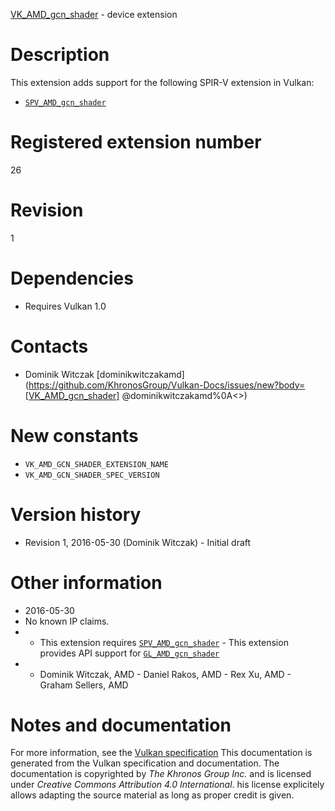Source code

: [VK_AMD_gcn_shader](https://www.khronos.org/registry/vulkan/specs/1.3-extensions/man/html/VK_AMD_gcn_shader.html) - device extension

# Description
This extension adds support for the following SPIR-V extension in Vulkan:
- [`SPV_AMD_gcn_shader`](https://htmlpreview.github.io/?https://github.com/KhronosGroup/SPIRV-Registry/blob/master/extensions/AMD/SPV_AMD_gcn_shader.html)

# Registered extension number
26

# Revision
1

# Dependencies
- Requires Vulkan 1.0

# Contacts
- Dominik Witczak [dominikwitczakamd](https://github.com/KhronosGroup/Vulkan-Docs/issues/new?body=[VK_AMD_gcn_shader] @dominikwitczakamd%0A<<Here describe the issue or question you have about the VK_AMD_gcn_shader extension>>)

# New constants
- `VK_AMD_GCN_SHADER_EXTENSION_NAME`
- `VK_AMD_GCN_SHADER_SPEC_VERSION`

# Version history
- Revision 1, 2016-05-30 (Dominik Witczak)  - Initial draft

# Other information
* 2016-05-30
* No known IP claims.
*   - This extension requires [`SPV_AMD_gcn_shader`](https://htmlpreview.github.io/?https://github.com/KhronosGroup/SPIRV-Registry/blob/master/extensions/AMD/SPV_AMD_gcn_shader.html)  - This extension provides API support for [`GL_AMD_gcn_shader`](https://www.khronos.org/registry/OpenGL/extensions/AMD/AMD_gcn_shader.txt) 
*   - Dominik Witczak, AMD  - Daniel Rakos, AMD  - Rex Xu, AMD  - Graham Sellers, AMD
# Notes and documentation
For more information, see the [Vulkan specification](https://www.khronos.org/registry/vulkan/specs/1.3-extensions/html/vkspec.html)
This documentation is generated from the Vulkan specification and documentation.
The documentation is copyrighted by *The Khronos Group Inc.* and is licensed under *Creative Commons Attribution 4.0 International*.
his license explicitely allows adapting the source material as long as proper credit is given.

Required work: Write out every line, unchanged, from the one containing "# Dependencies" through the closing line of the data.

Task answer:
# Dependencies
- Requires Vulkan 1.0

# Contacts
- Dominik Witczak [dominikwitczakamd](https://github.com/KhronosGroup/Vulkan-Docs/issues/new?body=[VK_AMD_gcn_shader] @dominikwitczakamd%0A<<Here describe the issue or question you have about the VK_AMD_gcn_shader extension>>)

# New constants
- `VK_AMD_GCN_SHADER_EXTENSION_NAME`
- `VK_AMD_GCN_SHADER_SPEC_VERSION`

# Version history
- Revision 1, 2016-05-30 (Dominik Witczak)  - Initial draft

# Other information
* 2016-05-30
* No known IP claims.
*   - This extension requires [`SPV_AMD_gcn_shader`](https://htmlpreview.github.io/?https://github.com/KhronosGroup/SPIRV-Registry/blob/master/extensions/AMD/SPV_AMD_gcn_shader.html)  - This extension provides API support for [`GL_AMD_gcn_shader`](https://www.khronos.org/registry/OpenGL/extensions/AMD/AMD_gcn_shader.txt) 
*   - Dominik Witczak, AMD  - Daniel Rakos, AMD  - Rex Xu, AMD  - Graham Sellers, AMD
# Notes and documentation
For more information, see the [Vulkan specification](https://www.khronos.org/registry/vulkan/specs/1.3-extensions/html/vkspec.html)
This documentation is generated from the Vulkan specification and documentation.
The documentation is copyrighted by *The Khronos Group Inc.* and is licensed under *Creative Commons Attribution 4.0 International*.
his license explicitely allows adapting the source material as long as proper credit is given.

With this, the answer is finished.